▶ [Assignment] Repeat exactly each line of the material, starting from the line that contains "the Windows interface](cmd-ls-windows.png)" and finishing with the final line.

▶ [Given data]
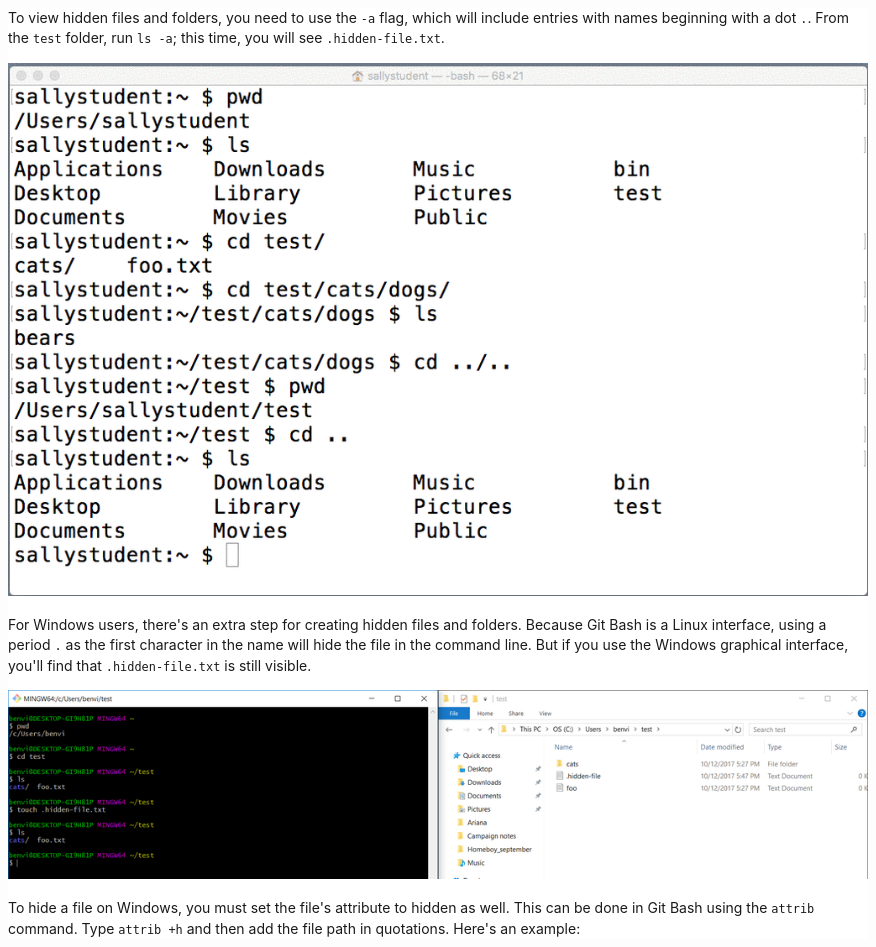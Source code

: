 To view hidden files and folders, you need to use the `-a` flag, which will include entries with names beginning with a dot `.`. From the `test` folder, run `ls -a`; this time, you will see `.hidden-file.txt`.

![demo of creating/listing hidden files](cmd-ls-a.gif)

For Windows users, there's an extra step for creating hidden files and folders. Because Git Bash is a Linux interface, using a period `.` as the first character in the name will hide the file in the command line. But if you use the Windows graphical interface, you'll find that `.hidden-file.txt` is still visible.

![hidden files are still visible in the Windows interface](cmd-ls-windows.png)

To hide a file on Windows, you must set the file's attribute to hidden as well. This can be done in Git Bash using the `attrib` command. Type `attrib +h` and then add the file path in quotations. Here's an example:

▶ [Answer to the problem]
![hidden files are still visible in the Windows interface](cmd-ls-windows.png)

To hide a file on Windows, you must set the file's attribute to hidden as well. This can be done in Git Bash using the `attrib` command. Type `attrib +h` and then add the file path in quotations. Here's an example:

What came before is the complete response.